Exercise goal: Each line below from the one containing "Admin Create Lesson" through the one containing "Admin updates lesson" is to be given again exactly, and no line outside that span.

Data for processing:

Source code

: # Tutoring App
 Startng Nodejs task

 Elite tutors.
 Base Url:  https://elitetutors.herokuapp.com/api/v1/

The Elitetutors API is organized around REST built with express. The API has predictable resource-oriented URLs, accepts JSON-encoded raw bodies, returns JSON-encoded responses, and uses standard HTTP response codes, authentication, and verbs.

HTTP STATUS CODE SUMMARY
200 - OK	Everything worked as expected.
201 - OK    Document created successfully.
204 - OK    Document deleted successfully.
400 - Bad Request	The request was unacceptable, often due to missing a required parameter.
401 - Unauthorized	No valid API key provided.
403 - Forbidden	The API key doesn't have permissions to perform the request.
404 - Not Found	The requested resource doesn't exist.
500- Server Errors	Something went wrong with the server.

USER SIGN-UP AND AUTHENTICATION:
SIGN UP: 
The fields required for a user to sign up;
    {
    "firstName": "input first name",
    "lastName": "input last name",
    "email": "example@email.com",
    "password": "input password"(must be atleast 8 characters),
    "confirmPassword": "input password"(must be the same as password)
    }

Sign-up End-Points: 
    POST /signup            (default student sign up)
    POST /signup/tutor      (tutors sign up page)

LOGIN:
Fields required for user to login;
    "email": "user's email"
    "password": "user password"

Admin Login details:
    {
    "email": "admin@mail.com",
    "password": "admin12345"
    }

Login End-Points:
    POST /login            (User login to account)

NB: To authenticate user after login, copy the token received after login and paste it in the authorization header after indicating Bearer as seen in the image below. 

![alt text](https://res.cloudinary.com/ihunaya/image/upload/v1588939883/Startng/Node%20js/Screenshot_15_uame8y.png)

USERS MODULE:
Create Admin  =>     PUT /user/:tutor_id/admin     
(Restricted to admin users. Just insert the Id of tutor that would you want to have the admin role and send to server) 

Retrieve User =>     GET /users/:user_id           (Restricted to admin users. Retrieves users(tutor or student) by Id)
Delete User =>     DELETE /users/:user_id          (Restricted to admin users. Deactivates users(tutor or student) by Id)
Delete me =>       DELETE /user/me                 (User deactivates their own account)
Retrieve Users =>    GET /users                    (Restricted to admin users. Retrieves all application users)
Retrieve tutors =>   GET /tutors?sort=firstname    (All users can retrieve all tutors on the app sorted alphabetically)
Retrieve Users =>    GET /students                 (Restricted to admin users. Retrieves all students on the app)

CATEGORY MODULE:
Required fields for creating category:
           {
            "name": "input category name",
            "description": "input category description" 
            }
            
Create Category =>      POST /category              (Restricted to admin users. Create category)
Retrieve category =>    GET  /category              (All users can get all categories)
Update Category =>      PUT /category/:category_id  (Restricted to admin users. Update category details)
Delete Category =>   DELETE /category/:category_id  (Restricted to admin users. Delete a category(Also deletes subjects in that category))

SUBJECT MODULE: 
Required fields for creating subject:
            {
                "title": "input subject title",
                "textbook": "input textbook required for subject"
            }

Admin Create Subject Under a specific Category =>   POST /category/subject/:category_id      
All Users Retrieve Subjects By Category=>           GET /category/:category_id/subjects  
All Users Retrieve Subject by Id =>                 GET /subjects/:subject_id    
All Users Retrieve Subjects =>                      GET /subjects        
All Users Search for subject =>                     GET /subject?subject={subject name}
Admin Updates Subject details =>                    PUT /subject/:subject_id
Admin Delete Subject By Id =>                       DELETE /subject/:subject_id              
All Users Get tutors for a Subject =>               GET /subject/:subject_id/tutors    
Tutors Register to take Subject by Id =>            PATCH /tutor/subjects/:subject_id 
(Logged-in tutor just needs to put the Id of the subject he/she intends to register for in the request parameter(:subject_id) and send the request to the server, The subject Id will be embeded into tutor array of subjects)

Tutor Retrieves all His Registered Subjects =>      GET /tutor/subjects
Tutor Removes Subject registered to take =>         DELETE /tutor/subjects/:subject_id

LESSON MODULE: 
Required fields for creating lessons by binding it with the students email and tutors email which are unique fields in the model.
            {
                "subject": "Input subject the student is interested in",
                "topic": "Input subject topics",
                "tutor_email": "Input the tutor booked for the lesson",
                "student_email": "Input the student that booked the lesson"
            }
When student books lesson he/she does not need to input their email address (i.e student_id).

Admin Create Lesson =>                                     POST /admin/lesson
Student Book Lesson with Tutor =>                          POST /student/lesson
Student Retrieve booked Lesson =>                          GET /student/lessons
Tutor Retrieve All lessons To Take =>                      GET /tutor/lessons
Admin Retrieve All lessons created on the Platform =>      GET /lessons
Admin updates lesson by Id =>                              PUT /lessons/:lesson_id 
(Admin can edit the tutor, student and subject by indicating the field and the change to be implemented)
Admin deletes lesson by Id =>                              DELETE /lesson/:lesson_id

Exercise response:
Admin Create Lesson =>                                     POST /admin/lesson
Student Book Lesson with Tutor =>                          POST /student/lesson
Student Retrieve booked Lesson =>                          GET /student/lessons
Tutor Retrieve All lessons To Take =>                      GET /tutor/lessons
Admin Retrieve All lessons created on the Platform =>      GET /lessons
Admin updates lesson by Id =>                              PUT /lessons/:lesson_id 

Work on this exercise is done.